# WHAT IS REQUIRED
Return, from the listing below, every line that includes "frac".

# DATA TO USE
----

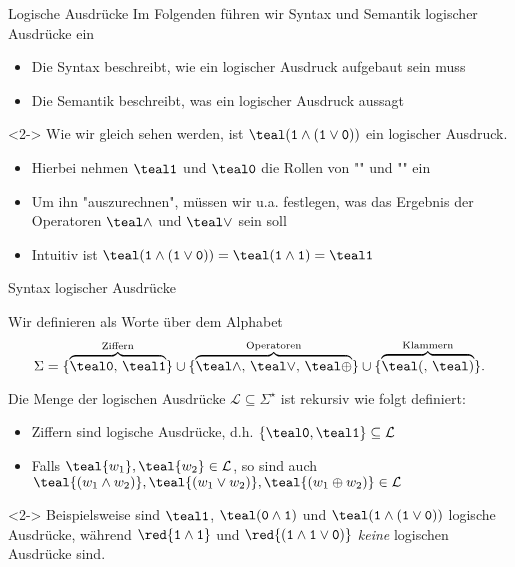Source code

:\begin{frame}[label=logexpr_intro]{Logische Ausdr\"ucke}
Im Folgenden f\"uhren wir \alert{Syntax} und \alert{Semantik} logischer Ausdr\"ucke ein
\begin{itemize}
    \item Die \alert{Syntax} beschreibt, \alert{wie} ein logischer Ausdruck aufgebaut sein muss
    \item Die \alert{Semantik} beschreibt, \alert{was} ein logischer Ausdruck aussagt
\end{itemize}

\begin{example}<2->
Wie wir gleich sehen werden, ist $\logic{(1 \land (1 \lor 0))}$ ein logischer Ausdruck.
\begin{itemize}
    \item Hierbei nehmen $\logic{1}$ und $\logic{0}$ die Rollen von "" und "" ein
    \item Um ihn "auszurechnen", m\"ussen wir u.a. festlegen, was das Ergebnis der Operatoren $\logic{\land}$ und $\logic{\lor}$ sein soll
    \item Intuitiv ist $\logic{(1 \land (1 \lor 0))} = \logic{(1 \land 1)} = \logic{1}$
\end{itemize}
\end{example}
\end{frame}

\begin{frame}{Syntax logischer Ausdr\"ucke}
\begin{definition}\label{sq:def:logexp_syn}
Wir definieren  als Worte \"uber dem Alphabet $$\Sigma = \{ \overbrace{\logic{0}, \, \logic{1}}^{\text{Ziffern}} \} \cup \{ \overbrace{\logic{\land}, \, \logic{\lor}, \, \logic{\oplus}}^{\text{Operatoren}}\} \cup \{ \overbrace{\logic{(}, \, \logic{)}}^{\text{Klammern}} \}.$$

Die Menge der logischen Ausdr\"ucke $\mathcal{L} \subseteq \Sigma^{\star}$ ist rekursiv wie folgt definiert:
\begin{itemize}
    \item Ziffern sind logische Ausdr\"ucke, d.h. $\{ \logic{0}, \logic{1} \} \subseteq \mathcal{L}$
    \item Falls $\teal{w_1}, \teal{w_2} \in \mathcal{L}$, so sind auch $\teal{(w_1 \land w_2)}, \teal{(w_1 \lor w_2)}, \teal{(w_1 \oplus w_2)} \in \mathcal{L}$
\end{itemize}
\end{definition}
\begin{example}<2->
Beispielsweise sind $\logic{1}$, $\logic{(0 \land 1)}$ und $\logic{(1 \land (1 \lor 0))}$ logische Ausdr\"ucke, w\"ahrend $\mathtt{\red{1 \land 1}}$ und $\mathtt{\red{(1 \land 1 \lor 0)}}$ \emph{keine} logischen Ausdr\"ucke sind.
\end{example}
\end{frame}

----

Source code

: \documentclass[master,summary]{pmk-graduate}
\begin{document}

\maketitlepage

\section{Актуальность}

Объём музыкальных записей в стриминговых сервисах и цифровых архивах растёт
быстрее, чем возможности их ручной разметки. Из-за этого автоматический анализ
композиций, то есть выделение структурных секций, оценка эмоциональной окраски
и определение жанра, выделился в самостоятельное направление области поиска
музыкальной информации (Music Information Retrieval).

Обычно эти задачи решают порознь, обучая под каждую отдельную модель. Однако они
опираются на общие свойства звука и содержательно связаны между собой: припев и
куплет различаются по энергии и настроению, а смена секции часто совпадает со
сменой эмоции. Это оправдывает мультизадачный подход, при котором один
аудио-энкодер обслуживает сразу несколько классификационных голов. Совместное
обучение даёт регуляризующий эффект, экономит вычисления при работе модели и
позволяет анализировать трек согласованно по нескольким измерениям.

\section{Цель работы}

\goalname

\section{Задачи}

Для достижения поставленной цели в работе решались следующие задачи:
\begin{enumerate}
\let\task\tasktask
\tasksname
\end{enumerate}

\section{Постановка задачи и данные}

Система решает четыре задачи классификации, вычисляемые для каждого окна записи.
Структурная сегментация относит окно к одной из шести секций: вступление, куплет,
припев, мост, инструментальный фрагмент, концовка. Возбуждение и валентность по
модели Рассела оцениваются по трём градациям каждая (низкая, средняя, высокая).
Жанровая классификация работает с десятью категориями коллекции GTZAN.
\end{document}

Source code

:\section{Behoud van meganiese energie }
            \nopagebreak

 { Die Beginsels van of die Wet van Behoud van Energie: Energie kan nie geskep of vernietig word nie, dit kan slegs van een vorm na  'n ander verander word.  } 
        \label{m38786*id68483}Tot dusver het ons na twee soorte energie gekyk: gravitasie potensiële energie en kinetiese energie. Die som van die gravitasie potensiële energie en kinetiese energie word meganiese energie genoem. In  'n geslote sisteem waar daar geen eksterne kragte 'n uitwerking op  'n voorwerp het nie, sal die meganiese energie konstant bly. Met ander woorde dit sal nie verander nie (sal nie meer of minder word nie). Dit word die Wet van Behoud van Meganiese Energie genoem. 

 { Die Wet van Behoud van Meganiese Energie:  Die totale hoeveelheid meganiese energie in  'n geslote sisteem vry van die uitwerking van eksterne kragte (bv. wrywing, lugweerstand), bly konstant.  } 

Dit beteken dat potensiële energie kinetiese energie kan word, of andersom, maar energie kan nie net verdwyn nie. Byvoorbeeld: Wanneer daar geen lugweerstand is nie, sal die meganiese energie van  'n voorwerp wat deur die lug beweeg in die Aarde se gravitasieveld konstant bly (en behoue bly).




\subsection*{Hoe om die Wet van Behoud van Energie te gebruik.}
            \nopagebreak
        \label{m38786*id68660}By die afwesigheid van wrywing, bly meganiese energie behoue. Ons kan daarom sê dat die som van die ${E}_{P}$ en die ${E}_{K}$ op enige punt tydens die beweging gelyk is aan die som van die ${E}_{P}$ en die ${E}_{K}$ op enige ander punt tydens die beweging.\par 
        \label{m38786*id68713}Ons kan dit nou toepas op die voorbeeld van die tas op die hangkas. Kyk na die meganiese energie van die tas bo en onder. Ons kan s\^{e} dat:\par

----

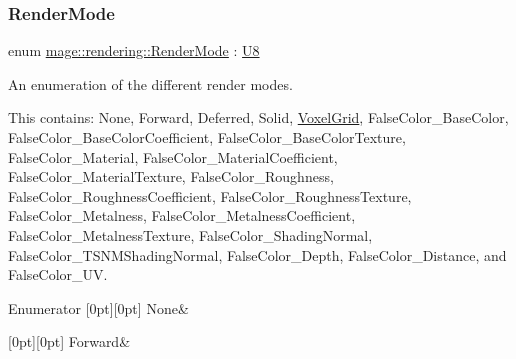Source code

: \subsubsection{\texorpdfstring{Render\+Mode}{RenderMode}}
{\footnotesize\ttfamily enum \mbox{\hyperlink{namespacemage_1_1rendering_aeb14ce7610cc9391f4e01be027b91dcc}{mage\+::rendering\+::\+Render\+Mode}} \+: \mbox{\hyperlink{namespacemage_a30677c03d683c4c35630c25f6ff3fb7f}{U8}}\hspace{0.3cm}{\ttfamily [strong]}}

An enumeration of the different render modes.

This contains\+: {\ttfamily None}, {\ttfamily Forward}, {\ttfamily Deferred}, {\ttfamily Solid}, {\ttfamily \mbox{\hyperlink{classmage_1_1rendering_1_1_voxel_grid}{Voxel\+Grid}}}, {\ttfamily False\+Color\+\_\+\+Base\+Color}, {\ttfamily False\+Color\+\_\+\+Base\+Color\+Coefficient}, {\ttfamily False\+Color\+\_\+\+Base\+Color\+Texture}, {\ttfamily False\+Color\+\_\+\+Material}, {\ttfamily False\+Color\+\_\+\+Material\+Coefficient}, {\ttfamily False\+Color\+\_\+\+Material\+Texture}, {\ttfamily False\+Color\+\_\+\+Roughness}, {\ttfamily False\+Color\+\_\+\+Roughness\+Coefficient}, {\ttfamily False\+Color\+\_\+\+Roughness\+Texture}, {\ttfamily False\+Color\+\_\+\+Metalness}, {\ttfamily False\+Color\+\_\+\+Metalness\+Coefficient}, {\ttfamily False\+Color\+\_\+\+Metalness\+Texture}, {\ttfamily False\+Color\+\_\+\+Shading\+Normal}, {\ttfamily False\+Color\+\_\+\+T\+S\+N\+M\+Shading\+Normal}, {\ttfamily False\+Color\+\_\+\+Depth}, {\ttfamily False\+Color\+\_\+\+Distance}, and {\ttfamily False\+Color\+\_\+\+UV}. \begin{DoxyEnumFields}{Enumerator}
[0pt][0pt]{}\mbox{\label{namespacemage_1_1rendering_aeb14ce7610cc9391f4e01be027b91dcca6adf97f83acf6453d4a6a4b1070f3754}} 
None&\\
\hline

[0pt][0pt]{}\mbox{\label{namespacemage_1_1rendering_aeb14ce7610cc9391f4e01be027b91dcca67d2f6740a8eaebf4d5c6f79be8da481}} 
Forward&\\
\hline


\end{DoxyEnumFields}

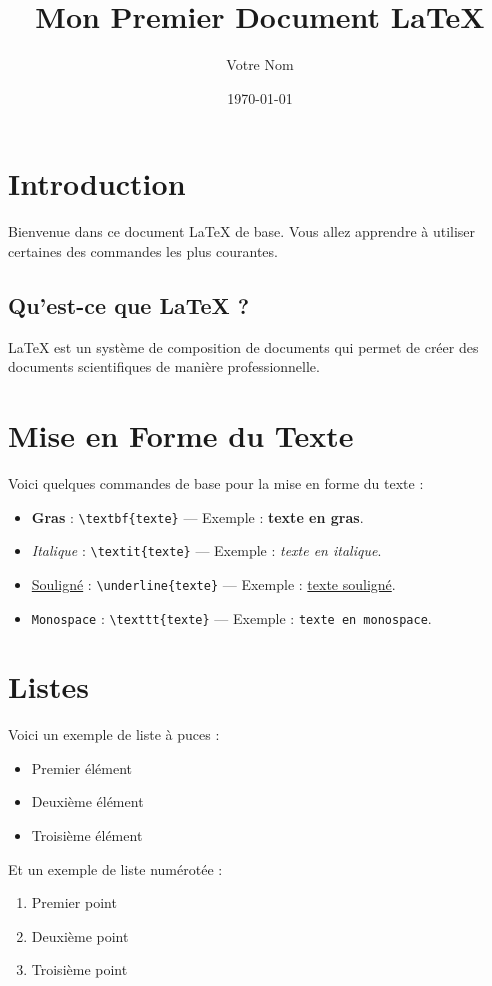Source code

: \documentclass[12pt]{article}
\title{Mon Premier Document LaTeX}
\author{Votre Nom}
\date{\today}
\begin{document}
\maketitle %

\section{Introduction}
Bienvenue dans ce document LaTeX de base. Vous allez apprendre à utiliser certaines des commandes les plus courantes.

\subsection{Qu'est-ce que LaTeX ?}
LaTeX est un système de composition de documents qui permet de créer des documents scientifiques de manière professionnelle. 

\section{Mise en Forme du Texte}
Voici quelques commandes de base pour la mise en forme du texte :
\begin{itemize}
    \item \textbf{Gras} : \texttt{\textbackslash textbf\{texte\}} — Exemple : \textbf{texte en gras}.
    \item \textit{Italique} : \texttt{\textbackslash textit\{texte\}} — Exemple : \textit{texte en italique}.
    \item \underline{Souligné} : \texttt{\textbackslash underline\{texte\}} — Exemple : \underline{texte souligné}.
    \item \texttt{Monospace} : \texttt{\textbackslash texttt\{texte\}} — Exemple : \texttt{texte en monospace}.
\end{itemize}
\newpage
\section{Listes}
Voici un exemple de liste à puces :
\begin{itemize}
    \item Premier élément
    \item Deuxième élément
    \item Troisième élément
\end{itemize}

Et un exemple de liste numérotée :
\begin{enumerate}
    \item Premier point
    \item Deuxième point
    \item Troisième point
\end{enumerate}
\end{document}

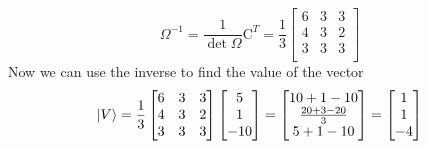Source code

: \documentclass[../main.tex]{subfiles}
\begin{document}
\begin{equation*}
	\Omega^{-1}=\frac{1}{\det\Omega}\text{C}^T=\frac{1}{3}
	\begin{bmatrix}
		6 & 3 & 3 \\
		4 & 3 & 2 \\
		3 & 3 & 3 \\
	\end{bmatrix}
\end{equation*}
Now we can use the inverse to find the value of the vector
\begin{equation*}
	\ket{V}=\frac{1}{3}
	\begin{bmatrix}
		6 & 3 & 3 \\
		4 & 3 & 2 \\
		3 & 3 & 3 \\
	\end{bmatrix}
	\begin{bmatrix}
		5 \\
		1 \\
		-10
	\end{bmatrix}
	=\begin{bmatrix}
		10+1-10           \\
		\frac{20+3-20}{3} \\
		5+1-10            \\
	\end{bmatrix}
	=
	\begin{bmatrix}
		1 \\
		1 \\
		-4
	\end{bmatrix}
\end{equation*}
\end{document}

----

# OUTPUT FOR THIS EXERCISE
	\Omega^{-1}=\frac{1}{\det\Omega}\text{C}^T=\frac{1}{3}
	\ket{V}=\frac{1}{3}
		\frac{20+3-20}{3} \\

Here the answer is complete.